* **Directions for this task**: Images are to be left out when the records below are printed word for word.

- - - - - - -

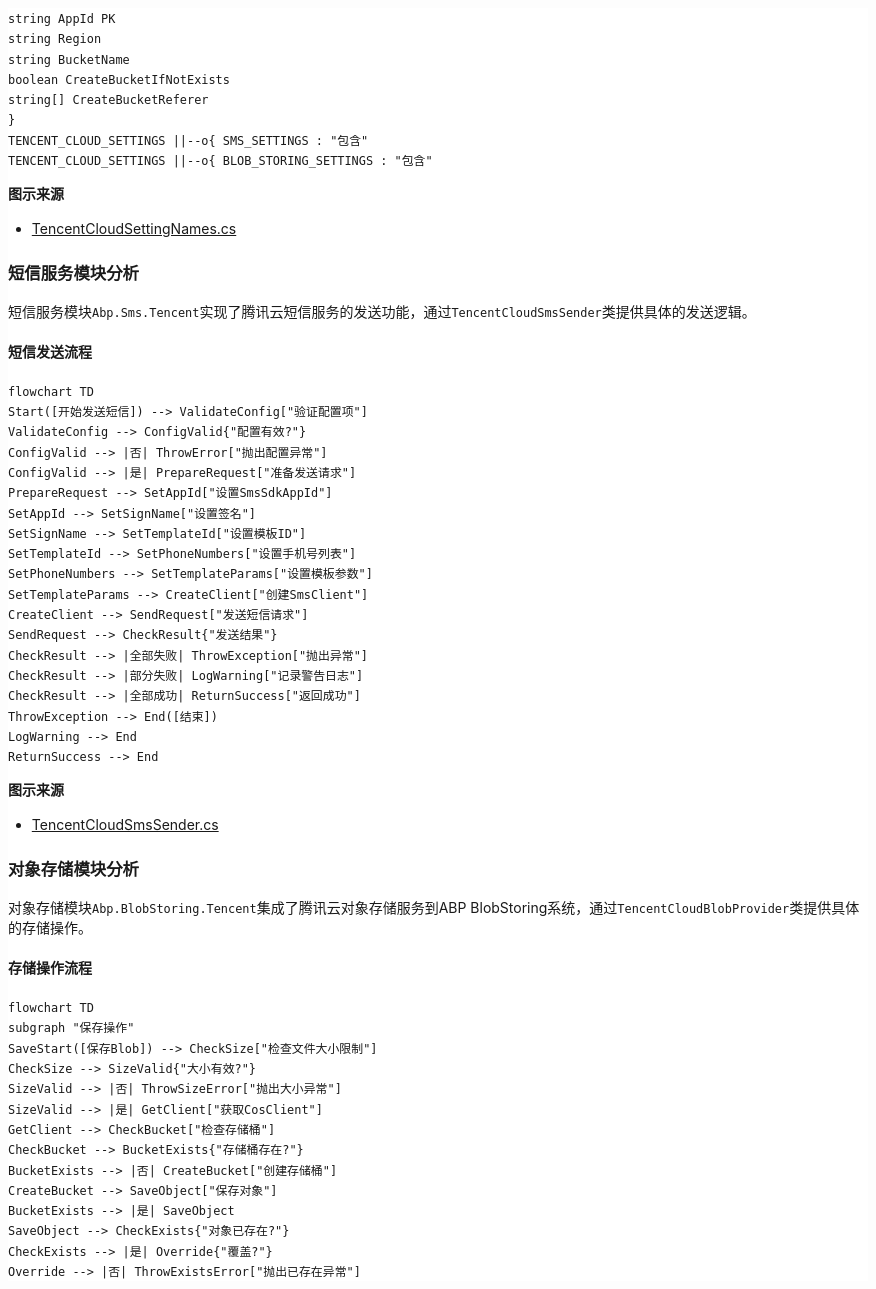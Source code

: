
 ```mermaid
string AppId PK
string Region
string BucketName
boolean CreateBucketIfNotExists
string[] CreateBucketReferer
}
TENCENT_CLOUD_SETTINGS ||--o{ SMS_SETTINGS : "包含"
TENCENT_CLOUD_SETTINGS ||--o{ BLOB_STORING_SETTINGS : "包含"
```

**图示来源**
- [TencentCloudSettingNames.cs](file://aspnet-core\framework\cloud-tencent\LINGYUN.Abp.Tencent\LINGYUN\Abp\Tencent\Settings\TencentCloudSettingNames.cs)

### 短信服务模块分析
短信服务模块`Abp.Sms.Tencent`实现了腾讯云短信服务的发送功能，通过`TencentCloudSmsSender`类提供具体的发送逻辑。

#### 短信发送流程
```mermaid
flowchart TD
Start([开始发送短信]) --> ValidateConfig["验证配置项"]
ValidateConfig --> ConfigValid{"配置有效?"}
ConfigValid --> |否| ThrowError["抛出配置异常"]
ConfigValid --> |是| PrepareRequest["准备发送请求"]
PrepareRequest --> SetAppId["设置SmsSdkAppId"]
SetAppId --> SetSignName["设置签名"]
SetSignName --> SetTemplateId["设置模板ID"]
SetTemplateId --> SetPhoneNumbers["设置手机号列表"]
SetPhoneNumbers --> SetTemplateParams["设置模板参数"]
SetTemplateParams --> CreateClient["创建SmsClient"]
CreateClient --> SendRequest["发送短信请求"]
SendRequest --> CheckResult{"发送结果"}
CheckResult --> |全部失败| ThrowException["抛出异常"]
CheckResult --> |部分失败| LogWarning["记录警告日志"]
CheckResult --> |全部成功| ReturnSuccess["返回成功"]
ThrowException --> End([结束])
LogWarning --> End
ReturnSuccess --> End
```

**图示来源**
- [TencentCloudSmsSender.cs](file://aspnet-core\framework\cloud-tencent\LINGYUN.Abp.Sms.Tencent\LINGYUN\Abp\Sms\Tencent\TencentCloudSmsSender.cs)

### 对象存储模块分析
对象存储模块`Abp.BlobStoring.Tencent`集成了腾讯云对象存储服务到ABP BlobStoring系统，通过`TencentCloudBlobProvider`类提供具体的存储操作。

#### 存储操作流程
```mermaid
flowchart TD
subgraph "保存操作"
SaveStart([保存Blob]) --> CheckSize["检查文件大小限制"]
CheckSize --> SizeValid{"大小有效?"}
SizeValid --> |否| ThrowSizeError["抛出大小异常"]
SizeValid --> |是| GetClient["获取CosClient"]
GetClient --> CheckBucket["检查存储桶"]
CheckBucket --> BucketExists{"存储桶存在?"}
BucketExists --> |否| CreateBucket["创建存储桶"]
CreateBucket --> SaveObject["保存对象"]
BucketExists --> |是| SaveObject
SaveObject --> CheckExists{"对象已存在?"}
CheckExists --> |是| Override{"覆盖?"}
Override --> |否| ThrowExistsError["抛出已存在异常"]
```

- - - - - - -

* **Written solution**:
Source code

:
 ```mermaid
string AppId PK
string Region
string BucketName
boolean CreateBucketIfNotExists
string[] CreateBucketReferer
}
TENCENT_CLOUD_SETTINGS ||--o{ SMS_SETTINGS : "包含"
TENCENT_CLOUD_SETTINGS ||--o{ BLOB_STORING_SETTINGS : "包含"
```

**图示来源**
- [TencentCloudSettingNames.cs](file://aspnet-core\framework\cloud-tencent\LINGYUN.Abp.Tencent\LINGYUN\Abp\Tencent\Settings\TencentCloudSettingNames.cs)

### 短信服务模块分析
短信服务模块`Abp.Sms.Tencent`实现了腾讯云短信服务的发送功能，通过`TencentCloudSmsSender`类提供具体的发送逻辑。

#### 短信发送流程
```mermaid
flowchart TD
Start([开始发送短信]) --> ValidateConfig["验证配置项"]
ValidateConfig --> ConfigValid{"配置有效?"}
ConfigValid --> |否| ThrowError["抛出配置异常"]
ConfigValid --> |是| PrepareRequest["准备发送请求"]
PrepareRequest --> SetAppId["设置SmsSdkAppId"]
SetAppId --> SetSignName["设置签名"]
SetSignName --> SetTemplateId["设置模板ID"]
SetTemplateId --> SetPhoneNumbers["设置手机号列表"]
SetPhoneNumbers --> SetTemplateParams["设置模板参数"]
SetTemplateParams --> CreateClient["创建SmsClient"]
CreateClient --> SendRequest["发送短信请求"]
SendRequest --> CheckResult{"发送结果"}
CheckResult --> |全部失败| ThrowException["抛出异常"]
CheckResult --> |部分失败| LogWarning["记录警告日志"]
CheckResult --> |全部成功| ReturnSuccess["返回成功"]
ThrowException --> End([结束])
LogWarning --> End
ReturnSuccess --> End
```

**图示来源**
- [TencentCloudSmsSender.cs](file://aspnet-core\framework\cloud-tencent\LINGYUN.Abp.Sms.Tencent\LINGYUN\Abp\Sms\Tencent\TencentCloudSmsSender.cs)

### 对象存储模块分析
对象存储模块`Abp.BlobStoring.Tencent`集成了腾讯云对象存储服务到ABP BlobStoring系统，通过`TencentCloudBlobProvider`类提供具体的存储操作。

#### 存储操作流程
```mermaid
flowchart TD
subgraph "保存操作"
SaveStart([保存Blob]) --> CheckSize["检查文件大小限制"]
CheckSize --> SizeValid{"大小有效?"}
SizeValid --> |否| ThrowSizeError["抛出大小异常"]
SizeValid --> |是| GetClient["获取CosClient"]
GetClient --> CheckBucket["检查存储桶"]
CheckBucket --> BucketExists{"存储桶存在?"}
BucketExists --> |否| CreateBucket["创建存储桶"]
CreateBucket --> SaveObject["保存对象"]
BucketExists --> |是| SaveObject
SaveObject --> CheckExists{"对象已存在?"}
CheckExists --> |是| Override{"覆盖?"}
Override --> |否| ThrowExistsError["抛出已存在异常"]
```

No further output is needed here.